▶ _The data_
=== Section Start ===

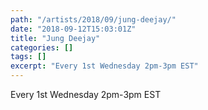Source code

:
```yaml
---
path: "/artists/2018/09/jung-deejay/"
date: "2018-09-12T15:03:01Z"
title: "Jung Deejay"
categories: []
tags: []
excerpt: "Every 1st Wednesday 2pm-3pm EST"
---
```


Every 1st Wednesday 2pm-3pm EST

=== Section End ===

▶ _Task requirements_
Could you write out the records exactly while omitting every picture?

▶ _Task solution_
Source code

:
```yaml
---
path: "/artists/2018/09/jung-deejay/"
date: "2018-09-12T15:03:01Z"
title: "Jung Deejay"
categories: []
tags: []
excerpt: "Every 1st Wednesday 2pm-3pm EST"
---
```


Every 1st Wednesday 2pm-3pm EST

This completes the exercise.